Once the line containing "life, or not." is found in the records below, return it and each following line exactly, up to and including the line containing "well; ebay; hunch.com", and nothing else.

Supplied data:
*** Begin section ***

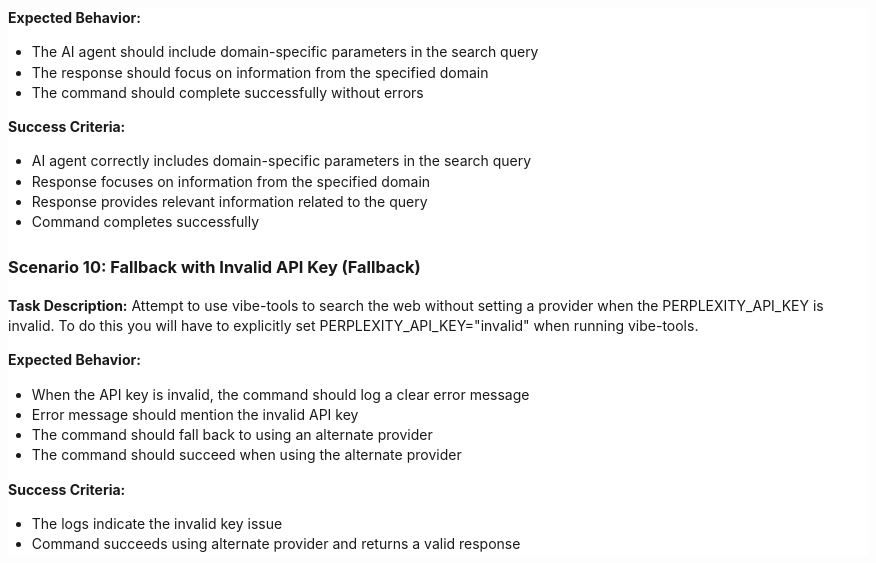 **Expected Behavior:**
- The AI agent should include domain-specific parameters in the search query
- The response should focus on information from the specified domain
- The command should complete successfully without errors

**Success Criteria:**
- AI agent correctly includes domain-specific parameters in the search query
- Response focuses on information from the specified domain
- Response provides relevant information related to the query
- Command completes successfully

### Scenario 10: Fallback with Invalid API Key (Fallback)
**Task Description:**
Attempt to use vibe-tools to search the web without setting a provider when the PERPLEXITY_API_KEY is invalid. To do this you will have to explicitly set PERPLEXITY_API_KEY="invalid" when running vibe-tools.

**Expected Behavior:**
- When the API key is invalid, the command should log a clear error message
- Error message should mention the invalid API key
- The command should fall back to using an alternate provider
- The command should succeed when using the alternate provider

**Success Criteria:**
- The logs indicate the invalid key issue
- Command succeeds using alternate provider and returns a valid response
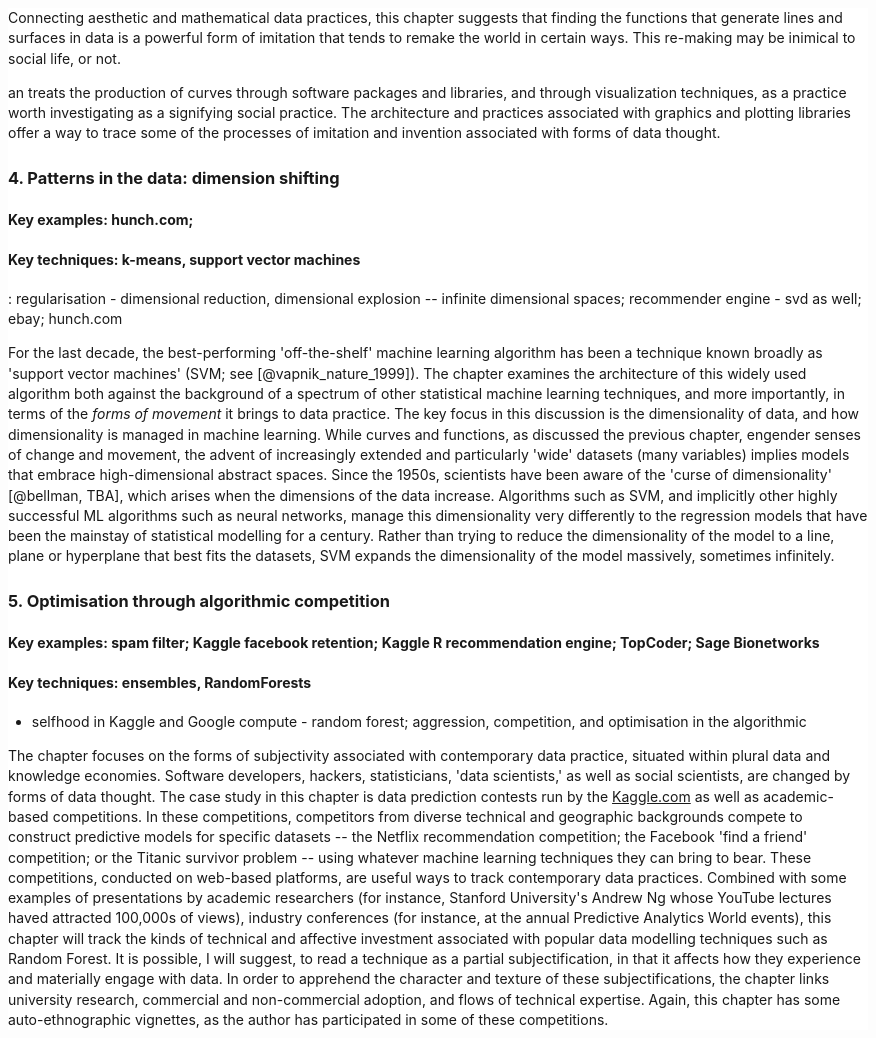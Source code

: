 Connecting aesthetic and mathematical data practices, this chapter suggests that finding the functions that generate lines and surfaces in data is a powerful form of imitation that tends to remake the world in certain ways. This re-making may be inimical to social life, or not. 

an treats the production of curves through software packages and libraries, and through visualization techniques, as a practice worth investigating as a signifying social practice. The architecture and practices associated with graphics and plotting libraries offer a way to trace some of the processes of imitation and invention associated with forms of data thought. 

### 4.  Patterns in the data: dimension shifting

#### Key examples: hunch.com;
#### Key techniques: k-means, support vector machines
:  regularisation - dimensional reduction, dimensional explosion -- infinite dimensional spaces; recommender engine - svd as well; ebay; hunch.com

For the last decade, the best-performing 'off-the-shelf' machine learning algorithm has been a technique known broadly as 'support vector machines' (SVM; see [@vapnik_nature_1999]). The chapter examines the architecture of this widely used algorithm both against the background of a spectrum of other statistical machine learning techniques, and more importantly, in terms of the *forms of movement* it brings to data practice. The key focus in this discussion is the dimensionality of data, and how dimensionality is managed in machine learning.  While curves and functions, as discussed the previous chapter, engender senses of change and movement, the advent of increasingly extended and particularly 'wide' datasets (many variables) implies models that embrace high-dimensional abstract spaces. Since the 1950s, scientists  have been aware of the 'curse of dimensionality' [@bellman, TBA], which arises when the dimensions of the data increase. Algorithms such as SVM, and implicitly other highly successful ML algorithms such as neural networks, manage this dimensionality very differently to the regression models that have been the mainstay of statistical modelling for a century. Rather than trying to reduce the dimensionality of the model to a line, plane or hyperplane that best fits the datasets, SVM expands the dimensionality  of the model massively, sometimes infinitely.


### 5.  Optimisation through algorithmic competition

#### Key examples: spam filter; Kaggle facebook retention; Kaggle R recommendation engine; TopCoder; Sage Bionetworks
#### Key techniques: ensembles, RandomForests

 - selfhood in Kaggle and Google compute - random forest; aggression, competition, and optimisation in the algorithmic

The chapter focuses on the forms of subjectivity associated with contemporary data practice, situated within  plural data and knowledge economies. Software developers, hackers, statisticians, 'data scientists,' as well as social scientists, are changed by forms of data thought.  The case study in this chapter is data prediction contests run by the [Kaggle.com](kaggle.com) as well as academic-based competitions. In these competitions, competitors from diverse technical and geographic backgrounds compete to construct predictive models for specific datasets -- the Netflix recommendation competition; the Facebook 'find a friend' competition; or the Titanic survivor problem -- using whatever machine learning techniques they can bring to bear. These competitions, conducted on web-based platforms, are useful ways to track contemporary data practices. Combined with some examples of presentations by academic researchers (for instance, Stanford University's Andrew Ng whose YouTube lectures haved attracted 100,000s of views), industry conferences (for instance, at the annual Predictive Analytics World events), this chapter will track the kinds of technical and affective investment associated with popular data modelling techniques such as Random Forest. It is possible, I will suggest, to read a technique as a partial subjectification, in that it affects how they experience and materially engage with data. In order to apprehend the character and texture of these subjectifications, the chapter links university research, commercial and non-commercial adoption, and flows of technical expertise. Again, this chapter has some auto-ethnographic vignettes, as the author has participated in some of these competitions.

*** End section ***

Response area:
: Connecting aesthetic and mathematical data practices, this chapter suggests that finding the functions that generate lines and surfaces in data is a powerful form of imitation that tends to remake the world in certain ways. This re-making may be inimical to social life, or not. 

an treats the production of curves through software packages and libraries, and through visualization techniques, as a practice worth investigating as a signifying social practice. The architecture and practices associated with graphics and plotting libraries offer a way to trace some of the processes of imitation and invention associated with forms of data thought. 

### 4.  Patterns in the data: dimension shifting

#### Key examples: hunch.com;
#### Key techniques: k-means, support vector machines
:  regularisation - dimensional reduction, dimensional explosion -- infinite dimensional spaces; recommender engine - svd as well; ebay; hunch.com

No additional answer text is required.